Core Concepts¶
This guide explains the fundamental concepts and design principles behind qldata.
Design Philosophy¶
qldata is built around three core principles:
- Fluent API - Chainable methods that read like natural language
- Sensible Defaults - Reasonable settings out of the box
- Explicit Over Implicit - Clear, predictable behavior
The Fluent API Pattern¶
qldata uses a fluent interface (also called method chaining). Each method returns an object that allows calling the next method:
# Traditional style (not qldata)
query = Query("BTCUSDT", "binance")
query.set_days(30)
query.set_resolution("1h")
df = query.execute()
# Fluent style (qldata)
df = qd.data("BTCUSDT", source="binance") \
.last(30) \
.resolution("1h") \
.get()
Query vs Execution¶
The fluent chain builds a query object.
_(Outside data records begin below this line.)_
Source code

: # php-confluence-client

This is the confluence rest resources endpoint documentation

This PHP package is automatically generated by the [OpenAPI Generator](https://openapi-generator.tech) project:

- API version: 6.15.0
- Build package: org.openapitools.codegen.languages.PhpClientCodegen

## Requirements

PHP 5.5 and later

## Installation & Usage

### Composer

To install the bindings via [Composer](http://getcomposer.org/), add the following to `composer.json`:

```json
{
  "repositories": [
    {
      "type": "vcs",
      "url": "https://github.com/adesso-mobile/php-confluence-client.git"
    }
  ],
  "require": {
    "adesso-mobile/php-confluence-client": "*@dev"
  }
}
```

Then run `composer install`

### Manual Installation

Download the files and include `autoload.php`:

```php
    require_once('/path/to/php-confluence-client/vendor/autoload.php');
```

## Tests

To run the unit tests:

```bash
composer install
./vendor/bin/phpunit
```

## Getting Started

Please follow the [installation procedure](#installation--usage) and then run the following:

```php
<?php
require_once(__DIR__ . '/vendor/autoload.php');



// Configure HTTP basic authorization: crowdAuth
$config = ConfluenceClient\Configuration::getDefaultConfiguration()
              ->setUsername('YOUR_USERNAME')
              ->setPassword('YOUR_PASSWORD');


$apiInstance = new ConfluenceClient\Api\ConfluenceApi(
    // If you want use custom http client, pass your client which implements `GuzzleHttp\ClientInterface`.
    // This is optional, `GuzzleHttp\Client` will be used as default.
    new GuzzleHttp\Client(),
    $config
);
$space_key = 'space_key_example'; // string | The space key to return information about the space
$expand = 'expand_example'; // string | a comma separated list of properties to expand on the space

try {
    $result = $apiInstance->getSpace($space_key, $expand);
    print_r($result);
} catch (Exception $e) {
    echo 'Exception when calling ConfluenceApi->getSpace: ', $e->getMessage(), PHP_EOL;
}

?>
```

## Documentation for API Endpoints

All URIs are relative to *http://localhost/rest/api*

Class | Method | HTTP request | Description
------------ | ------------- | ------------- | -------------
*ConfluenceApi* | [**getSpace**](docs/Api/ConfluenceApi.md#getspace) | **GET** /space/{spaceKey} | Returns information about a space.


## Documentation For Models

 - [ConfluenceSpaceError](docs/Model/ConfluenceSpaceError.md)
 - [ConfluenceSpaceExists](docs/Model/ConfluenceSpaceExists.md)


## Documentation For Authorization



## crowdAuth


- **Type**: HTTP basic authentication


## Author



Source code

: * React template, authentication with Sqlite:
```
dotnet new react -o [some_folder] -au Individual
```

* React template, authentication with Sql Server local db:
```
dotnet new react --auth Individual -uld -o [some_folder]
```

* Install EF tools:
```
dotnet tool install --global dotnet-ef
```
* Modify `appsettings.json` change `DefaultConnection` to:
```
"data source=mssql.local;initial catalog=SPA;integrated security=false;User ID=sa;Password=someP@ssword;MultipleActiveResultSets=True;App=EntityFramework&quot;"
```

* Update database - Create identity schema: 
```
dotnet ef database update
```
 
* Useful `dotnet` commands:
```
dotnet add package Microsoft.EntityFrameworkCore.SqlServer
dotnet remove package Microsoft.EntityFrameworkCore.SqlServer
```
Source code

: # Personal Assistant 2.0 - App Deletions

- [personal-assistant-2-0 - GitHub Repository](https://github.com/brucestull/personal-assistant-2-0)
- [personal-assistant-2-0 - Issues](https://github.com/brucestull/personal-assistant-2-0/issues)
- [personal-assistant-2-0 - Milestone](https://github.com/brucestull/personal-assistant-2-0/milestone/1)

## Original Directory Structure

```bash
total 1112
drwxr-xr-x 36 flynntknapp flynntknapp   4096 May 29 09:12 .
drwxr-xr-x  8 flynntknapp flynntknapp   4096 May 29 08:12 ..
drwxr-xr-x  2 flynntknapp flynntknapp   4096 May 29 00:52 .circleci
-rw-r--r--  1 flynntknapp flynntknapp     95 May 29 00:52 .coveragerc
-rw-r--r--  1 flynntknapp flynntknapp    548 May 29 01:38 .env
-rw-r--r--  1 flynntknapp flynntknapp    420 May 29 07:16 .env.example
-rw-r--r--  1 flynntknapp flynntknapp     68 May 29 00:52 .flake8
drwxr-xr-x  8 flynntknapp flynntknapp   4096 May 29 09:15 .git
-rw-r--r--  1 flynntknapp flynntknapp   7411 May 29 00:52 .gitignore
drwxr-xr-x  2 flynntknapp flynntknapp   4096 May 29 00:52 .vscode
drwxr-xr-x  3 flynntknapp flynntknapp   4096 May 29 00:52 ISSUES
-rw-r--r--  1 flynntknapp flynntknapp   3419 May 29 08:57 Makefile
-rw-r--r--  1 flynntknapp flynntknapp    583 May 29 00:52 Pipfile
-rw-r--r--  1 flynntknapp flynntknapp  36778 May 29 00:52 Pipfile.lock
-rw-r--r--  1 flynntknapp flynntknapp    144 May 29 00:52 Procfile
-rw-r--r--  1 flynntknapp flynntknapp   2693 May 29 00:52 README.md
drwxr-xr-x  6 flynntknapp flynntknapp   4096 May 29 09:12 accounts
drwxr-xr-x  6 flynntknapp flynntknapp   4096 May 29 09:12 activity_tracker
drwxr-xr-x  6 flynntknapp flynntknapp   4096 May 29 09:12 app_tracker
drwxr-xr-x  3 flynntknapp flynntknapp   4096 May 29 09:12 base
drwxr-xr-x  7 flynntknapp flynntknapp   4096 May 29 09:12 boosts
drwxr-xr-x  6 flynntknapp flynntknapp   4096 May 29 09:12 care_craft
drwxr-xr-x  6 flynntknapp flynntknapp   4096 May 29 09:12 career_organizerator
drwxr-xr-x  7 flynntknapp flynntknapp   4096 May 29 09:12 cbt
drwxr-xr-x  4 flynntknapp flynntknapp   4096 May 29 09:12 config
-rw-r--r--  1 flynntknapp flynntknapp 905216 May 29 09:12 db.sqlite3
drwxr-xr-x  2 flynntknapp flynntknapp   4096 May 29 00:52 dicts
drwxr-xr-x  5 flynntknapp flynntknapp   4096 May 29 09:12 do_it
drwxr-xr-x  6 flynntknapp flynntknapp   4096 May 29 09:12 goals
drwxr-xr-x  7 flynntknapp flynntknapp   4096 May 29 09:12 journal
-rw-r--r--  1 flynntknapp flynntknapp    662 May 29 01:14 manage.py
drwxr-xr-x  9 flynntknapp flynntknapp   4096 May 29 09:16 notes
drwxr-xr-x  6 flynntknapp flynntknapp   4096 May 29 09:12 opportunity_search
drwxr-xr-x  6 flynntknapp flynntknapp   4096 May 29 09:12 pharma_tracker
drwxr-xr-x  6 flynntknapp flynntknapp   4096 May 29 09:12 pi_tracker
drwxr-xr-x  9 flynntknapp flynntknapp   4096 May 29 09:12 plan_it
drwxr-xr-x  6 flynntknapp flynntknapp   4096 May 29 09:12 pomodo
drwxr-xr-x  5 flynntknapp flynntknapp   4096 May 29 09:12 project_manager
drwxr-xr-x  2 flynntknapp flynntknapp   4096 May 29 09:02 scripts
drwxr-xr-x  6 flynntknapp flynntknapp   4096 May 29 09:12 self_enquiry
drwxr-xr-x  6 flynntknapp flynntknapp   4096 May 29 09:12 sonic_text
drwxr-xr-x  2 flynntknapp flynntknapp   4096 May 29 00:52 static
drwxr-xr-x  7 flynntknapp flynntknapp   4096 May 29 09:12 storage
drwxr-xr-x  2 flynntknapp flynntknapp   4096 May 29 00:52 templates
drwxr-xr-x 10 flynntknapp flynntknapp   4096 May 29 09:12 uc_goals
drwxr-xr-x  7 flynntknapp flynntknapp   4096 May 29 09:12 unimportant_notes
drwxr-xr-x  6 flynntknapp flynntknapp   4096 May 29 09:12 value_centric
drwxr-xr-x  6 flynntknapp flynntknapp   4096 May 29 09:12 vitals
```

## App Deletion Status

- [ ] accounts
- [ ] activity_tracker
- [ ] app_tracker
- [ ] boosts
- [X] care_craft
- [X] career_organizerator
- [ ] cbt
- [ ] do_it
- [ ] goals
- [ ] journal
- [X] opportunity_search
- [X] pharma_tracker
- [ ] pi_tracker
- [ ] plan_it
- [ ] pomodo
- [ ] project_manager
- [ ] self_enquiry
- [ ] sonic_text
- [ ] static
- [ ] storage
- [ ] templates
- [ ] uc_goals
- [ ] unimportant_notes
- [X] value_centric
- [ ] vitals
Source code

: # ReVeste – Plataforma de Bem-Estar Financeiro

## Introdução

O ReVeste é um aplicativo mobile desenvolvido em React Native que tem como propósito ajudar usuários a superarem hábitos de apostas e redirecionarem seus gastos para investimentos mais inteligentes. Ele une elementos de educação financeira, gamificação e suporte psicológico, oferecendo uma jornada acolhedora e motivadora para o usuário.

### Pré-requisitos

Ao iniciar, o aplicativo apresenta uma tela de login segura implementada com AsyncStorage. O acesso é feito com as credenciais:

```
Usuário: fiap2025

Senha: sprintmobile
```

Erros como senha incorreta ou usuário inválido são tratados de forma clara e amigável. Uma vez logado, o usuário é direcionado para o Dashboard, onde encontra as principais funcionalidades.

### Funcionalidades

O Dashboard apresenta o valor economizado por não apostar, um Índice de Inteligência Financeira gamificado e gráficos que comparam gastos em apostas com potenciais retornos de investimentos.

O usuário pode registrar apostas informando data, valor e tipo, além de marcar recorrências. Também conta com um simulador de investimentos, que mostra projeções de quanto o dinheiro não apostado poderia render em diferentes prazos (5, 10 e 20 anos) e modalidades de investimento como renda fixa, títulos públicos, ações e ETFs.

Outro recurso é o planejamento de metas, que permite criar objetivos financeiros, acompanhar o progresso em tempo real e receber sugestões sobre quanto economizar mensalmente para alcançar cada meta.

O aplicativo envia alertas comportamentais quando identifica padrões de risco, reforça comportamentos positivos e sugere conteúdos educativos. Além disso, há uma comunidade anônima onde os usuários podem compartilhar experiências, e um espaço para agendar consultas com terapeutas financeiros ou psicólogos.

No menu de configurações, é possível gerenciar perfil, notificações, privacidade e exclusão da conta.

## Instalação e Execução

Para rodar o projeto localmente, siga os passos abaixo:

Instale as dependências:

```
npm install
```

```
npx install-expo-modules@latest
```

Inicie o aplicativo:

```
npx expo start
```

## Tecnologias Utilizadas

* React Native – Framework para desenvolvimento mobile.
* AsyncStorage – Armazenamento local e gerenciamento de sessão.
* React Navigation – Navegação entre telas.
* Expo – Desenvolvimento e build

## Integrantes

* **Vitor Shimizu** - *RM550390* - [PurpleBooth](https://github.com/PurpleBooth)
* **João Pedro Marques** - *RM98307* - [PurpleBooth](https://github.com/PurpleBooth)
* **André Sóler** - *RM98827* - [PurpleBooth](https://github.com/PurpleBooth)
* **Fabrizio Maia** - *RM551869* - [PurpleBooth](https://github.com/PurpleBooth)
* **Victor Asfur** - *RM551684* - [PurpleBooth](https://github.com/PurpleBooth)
No data is fetched until you call .get():
# This only creates a query configuration - no network calls
query = qd.data("BTCUSDT", source="binance") \
.last(30) \
.resolution("1h")
# This actually fetches the data
df = query.get()
# Queries are reusable
df1 = query.get() # Fetches again
df2 = query.clean().get() # Same query, with cleaning
Data Models¶
qldata uses strongly-typed data models for consistency across exchanges.
Bar (OHLCV)¶
The most common data type - candlestick/bar data:
from qldata import Bar
# Returned as pandas DataFrame with these columns:
# - open: float - Opening price
# - high: float - Highest price
# - low: float - Lowest price
# - close: float - Closing price
# - volume: float - Trading volume
# Index: timestamp (pandas Timestamp, UTC)
Tick (Trade)¶
Individual trade/tick data:
from qldata import Tick
# Columns:
# - price: float - Trade price
# - quantity: float - Trade quantity
# - symbol: str - Trading pair
# - side: str - "buy" or "sell"
# Index: timestamp (pandas Timestamp, UTC)
OrderBook¶
Order book snapshots:
from qldata import OrderBook, OrderBookLevel
# OrderBook contains:
# - bids: List[OrderBookLevel] - Buy orders
# - asks: List[OrderBookLevel] - Sell orders
# - timestamp: datetime - Snapshot time
# - symbol: str - Trading pair
# OrderBookLevel contains:
# - price: Decimal
# - quantity: Decimal
SymbolInfo¶
Trading pair metadata:
from qldata import SymbolInfo
info = qd.get_symbol_info("BTCUSDT", source="binance")
# Properties:
# - symbol: str - Trading pair name
# - base_asset: str - Base currency (BTC)
# - quote_asset: str - Quote currency (USDT)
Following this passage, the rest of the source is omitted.